Your task –
Collect every line below that contains the word "good".

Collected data
■ ■ ■ ■ ■ ■ ■

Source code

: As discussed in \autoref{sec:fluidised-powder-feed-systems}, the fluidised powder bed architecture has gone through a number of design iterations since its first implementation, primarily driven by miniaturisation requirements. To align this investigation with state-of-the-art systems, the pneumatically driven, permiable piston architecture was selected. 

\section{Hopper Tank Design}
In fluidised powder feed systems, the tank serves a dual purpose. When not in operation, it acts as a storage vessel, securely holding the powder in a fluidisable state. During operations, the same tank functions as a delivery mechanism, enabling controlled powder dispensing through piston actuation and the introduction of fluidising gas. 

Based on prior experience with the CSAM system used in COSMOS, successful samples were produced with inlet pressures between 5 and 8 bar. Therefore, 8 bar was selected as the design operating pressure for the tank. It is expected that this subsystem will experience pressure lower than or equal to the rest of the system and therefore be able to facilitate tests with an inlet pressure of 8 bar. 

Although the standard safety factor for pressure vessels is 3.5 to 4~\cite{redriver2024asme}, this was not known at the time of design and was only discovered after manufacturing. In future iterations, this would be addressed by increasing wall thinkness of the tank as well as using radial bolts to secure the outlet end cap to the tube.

■ ■ ■ ■ ■ ■ ■

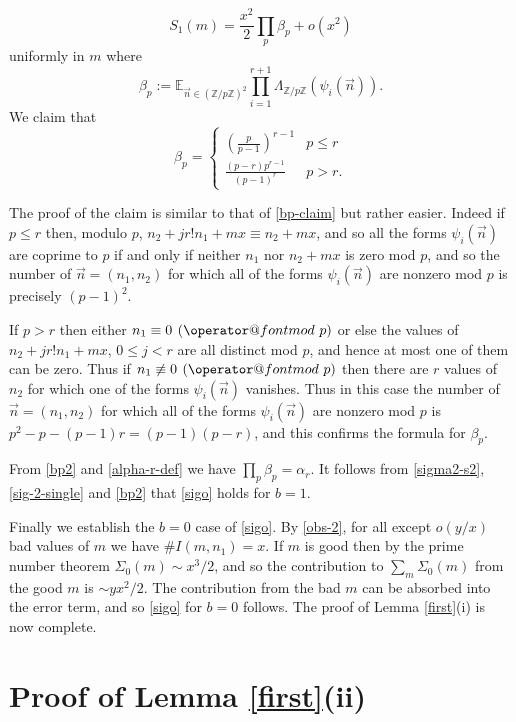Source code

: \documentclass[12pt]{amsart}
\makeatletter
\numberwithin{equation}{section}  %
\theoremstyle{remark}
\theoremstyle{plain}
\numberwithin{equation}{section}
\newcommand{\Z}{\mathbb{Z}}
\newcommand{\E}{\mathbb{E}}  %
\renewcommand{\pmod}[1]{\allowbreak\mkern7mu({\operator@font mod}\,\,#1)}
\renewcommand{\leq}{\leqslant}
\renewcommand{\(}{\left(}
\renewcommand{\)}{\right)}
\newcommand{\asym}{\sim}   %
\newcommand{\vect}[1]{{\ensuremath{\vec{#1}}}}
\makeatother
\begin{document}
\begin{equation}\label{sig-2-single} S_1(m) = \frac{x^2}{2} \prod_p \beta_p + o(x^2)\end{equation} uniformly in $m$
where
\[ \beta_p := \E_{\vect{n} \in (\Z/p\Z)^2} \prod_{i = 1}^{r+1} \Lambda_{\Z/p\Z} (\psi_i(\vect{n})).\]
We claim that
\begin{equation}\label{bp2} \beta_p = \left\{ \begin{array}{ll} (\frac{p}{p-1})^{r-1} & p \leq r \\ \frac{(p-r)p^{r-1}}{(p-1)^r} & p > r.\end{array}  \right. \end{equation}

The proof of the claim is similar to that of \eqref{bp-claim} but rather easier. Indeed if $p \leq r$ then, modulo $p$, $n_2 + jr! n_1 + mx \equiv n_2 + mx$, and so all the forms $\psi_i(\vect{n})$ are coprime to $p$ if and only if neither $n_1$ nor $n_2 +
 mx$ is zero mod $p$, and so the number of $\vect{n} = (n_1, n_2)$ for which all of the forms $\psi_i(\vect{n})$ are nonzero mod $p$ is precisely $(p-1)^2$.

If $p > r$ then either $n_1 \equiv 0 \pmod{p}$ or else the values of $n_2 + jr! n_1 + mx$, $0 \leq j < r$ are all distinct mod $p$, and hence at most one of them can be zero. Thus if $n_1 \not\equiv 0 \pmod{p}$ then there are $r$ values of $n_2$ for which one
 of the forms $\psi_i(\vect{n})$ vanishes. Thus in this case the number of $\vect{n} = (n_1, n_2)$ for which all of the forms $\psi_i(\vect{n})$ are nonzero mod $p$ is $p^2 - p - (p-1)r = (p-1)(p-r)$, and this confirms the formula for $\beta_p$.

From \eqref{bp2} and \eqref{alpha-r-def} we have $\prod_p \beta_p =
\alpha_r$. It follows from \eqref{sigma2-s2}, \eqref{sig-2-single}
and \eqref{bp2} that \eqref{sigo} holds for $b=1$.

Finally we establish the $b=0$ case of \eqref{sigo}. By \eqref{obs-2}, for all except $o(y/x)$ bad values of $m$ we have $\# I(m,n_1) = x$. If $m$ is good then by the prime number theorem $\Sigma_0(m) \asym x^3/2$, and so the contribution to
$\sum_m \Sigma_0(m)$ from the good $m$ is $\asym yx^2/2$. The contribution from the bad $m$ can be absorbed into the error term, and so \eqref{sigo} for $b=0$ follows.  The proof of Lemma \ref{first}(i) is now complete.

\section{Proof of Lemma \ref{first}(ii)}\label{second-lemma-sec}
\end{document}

■ ■ ■ ■ ■ ■ ■

Output of the task –
Finally we establish the $b=0$ case of \eqref{sigo}. By \eqref{obs-2}, for all except $o(y/x)$ bad values of $m$ we have $\# I(m,n_1) = x$. If $m$ is good then by the prime number theorem $\Sigma_0(m) \asym x^3/2$, and so the contribution to
$\sum_m \Sigma_0(m)$ from the good $m$ is $\asym yx^2/2$. The contribution from the bad $m$ can be absorbed into the error term, and so \eqref{sigo} for $b=0$ follows.  The proof of Lemma \ref{first}(i) is now complete.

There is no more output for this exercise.